We have a compensation committee that consists of three managers who are all independent under the independence standards established by NYSE Arca and SEC rules. The compensation committee will establish and review general policies related to our compensation and benefits. The compensation committee will determine and approve, or make recommendations to the board of managers with respect to, the compensation and benefits of our Chief Executive Officer and our other executive officers. We currently intend to pay no additional remuneration to employees of Constellation and its affiliates who also serve as our executive officers, provided that this compensation policy could change from time to time.

The compensation committee is authorized to retain at company expense any compensation survey, reports on the design and implementation of compensation programs or other services of compensation experts or consultants that it may find necessary in designing, implementing or administering compensation programs. No such experts were retained in 2006 or were consulted in relation to our 2007 compensation of our two named executive officers.

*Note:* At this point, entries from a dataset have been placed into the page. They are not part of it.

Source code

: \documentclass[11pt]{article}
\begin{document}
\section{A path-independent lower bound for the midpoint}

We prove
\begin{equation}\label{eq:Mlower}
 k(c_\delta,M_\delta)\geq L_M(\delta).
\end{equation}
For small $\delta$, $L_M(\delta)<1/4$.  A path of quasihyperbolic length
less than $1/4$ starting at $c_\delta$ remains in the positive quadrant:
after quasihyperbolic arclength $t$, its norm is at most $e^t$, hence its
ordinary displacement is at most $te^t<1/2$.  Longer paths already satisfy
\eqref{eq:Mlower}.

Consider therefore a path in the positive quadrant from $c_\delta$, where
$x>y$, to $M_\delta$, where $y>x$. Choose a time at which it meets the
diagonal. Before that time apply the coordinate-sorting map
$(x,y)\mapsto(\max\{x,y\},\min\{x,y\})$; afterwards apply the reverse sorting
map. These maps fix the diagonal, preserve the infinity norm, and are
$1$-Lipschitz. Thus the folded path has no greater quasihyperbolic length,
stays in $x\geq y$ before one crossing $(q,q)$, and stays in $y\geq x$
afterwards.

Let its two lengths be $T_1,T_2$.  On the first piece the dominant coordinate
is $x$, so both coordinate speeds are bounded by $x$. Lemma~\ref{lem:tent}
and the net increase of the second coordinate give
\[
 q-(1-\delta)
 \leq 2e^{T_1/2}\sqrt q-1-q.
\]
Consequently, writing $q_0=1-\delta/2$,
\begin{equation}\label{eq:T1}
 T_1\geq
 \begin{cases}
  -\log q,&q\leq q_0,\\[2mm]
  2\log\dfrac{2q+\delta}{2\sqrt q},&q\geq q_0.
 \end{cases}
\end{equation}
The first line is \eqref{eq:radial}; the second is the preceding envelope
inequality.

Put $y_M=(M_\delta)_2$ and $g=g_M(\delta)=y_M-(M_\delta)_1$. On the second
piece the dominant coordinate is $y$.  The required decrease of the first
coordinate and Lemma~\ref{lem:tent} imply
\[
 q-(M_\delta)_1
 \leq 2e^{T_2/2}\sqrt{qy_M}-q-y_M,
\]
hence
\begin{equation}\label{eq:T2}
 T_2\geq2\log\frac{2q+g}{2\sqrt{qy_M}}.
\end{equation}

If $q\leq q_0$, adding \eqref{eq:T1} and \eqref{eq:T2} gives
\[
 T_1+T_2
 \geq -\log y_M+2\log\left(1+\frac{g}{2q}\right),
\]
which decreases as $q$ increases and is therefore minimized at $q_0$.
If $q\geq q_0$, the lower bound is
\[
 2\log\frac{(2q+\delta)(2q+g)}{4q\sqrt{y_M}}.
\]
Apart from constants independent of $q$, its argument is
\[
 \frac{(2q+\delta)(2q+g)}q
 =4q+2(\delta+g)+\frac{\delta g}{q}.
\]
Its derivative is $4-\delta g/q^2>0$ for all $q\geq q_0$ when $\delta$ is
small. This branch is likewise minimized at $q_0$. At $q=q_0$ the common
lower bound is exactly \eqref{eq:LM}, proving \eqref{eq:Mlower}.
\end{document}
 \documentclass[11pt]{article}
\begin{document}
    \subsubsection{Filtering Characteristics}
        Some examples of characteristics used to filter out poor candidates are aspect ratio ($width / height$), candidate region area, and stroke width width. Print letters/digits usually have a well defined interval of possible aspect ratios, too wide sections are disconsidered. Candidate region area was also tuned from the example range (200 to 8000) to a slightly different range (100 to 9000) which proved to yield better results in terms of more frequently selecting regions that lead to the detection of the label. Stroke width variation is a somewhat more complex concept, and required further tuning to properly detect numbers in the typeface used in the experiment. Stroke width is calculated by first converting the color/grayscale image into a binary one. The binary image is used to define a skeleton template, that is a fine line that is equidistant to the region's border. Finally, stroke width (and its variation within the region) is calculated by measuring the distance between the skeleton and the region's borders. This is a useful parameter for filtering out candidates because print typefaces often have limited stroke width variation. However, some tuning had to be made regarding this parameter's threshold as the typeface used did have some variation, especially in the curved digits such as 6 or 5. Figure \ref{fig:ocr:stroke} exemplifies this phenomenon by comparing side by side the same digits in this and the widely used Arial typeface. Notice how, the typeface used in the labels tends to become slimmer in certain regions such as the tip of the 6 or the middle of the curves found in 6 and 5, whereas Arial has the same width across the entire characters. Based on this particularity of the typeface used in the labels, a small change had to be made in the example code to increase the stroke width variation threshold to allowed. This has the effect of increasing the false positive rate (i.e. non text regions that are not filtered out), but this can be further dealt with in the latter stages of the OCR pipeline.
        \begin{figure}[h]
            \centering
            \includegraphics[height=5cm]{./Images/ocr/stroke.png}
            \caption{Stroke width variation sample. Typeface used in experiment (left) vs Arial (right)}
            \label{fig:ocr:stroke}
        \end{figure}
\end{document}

We have adopted a long-term incentive plan. This plan is intended to provide an incentive to our officers, key employees, consultants and managers and those of our affiliates. We expect that this plan will align the interests of those receiving grants with our intention to significantly increase the enterprise value of our company by allowing for increases in our quarterly distributions. This incentive program is expected to promote the expansion of our business via acquisitions and improved operational performance. No grants have been issued under the plan to our named executive officers and no performance targets, financial measures or operational targets associated with potential grants have yet been developed.

Compensation of Managers

Officers or employees of Constellation and its affiliates who also serve as our managers will not receive additional compensation for serving as our managers. Each manager is indemnified by us for actions associated with being a manager to the full extent permitted under Delaware law. No compensation was paid to our managers in 2006.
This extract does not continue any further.